Hard Lessons of Public Cloud: Designing for When AWS Goes Down
March 07, 2017

Eric Wright
Turbonomic

Share this

So, your site is down because AWS S3 went away. Too soon? It's never too soon to talk about why the responsibility for designing resilient infrastructure belongs in your camp. It's like when Smokey the Bear used to say that "only you can prevent forest fires." The difference is that it's Jeff Bezos saying it this time.

We have some real insight into what design for cloud resiliency really means thanks to a chat that I had recently.

Cloud Goes Down, so Design for It

There is no special text in the terms and conditions. These are hard facts. AWS designs its infrastructure to be as resilient as possible, but clearly tells you that you should design with the intention of surviving partial service outages. It isn't that AWS plans on being down a lot, but they have been hit by specific DDoS attacks, and also have had to reboot EC2 hosts in order to patch for security vulnerabilities.
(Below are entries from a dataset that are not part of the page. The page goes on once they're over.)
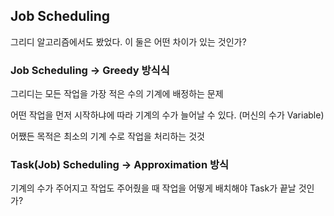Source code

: ## Job Scheduling
그리디 알고리즘에서도 봤었다. 이 둘은 어떤 차이가 있는 것인가? 


### Job Scheduling -> Greedy 방식식
그리디는 모든 작업을 가장 적은 수의 기계에 배정하는 문제 

어떤 작업을 먼저 시작하냐에 따라 기계의 수가 늘어날 수 있다. (머신의 수가 Variable)

어쨌든 목적은 최소의 기계 수로 작업을 처리하는 것것

### Task(Job) Scheduling -> Approximation 방식
기계의 수가 주어지고 작업도 주어줬을 때 작업을 어떻게 배치해야 Task가 끝날 것인가?

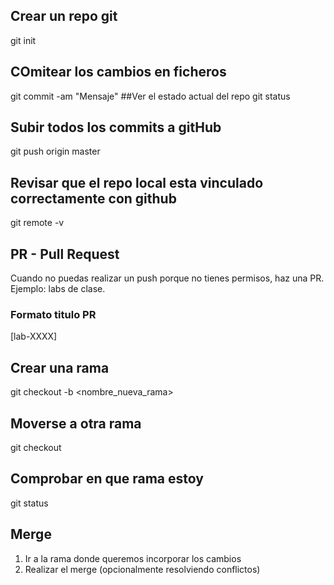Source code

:## Crear un repo git
git init
## COmitear los cambios en ficheros
git commit -am "Mensaje"
##Ver el estado actual del repo
git status
## Subir todos los commits a gitHub
git push origin master
## Revisar que el repo local esta vinculado correctamente con github
git remote -v

## PR - Pull Request

Cuando no puedas realizar un push porque no tienes permisos, haz una PR.
Ejemplo: labs de clase.

### Formato titulo PR
[lab-XXXX] <Nombre Completo>

## Crear una rama
git checkout -b <nombre_nueva_rama>

## Moverse a otra rama
git checkout <nombre rama>

## Comprobar en que rama estoy
git status

## Merge
1. Ir a la rama donde queremos incorporar los cambios
2. Realizar el merge (opcionalmente resolviendo conflictos)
At the time I was writing this, AWS S3 was fighting its way back to life in the US-east-1 Region. This means that there were multiple Availability Zones in the throes of recovery, and that potentially hundreds of thousands of web sites, and applications were experiencing issues retrieving objects from the widely used object storage platform.

So, how do we do this better? Let's ask someone who does design and see how the developers think about things. With that, I wanted to share a great discussion that I had with former Disney lead architect and current Principal Software Architect at Turbonomic, Steve Haines.

Q&A: Understanding the Developer's Reaction to the AWS Outage

EW: What does it mean to think about designing across regions inside the public cloud?

SH: Designing an application to run across multiple AWS regions is not a trivial task. While you can deploy stateless services or micro-services to multiple regions and then configure Route53 (Amazon's DNS Service) to point to Elastic Load Balancers (ELBs) in each region, that doesn't completely solve the problem.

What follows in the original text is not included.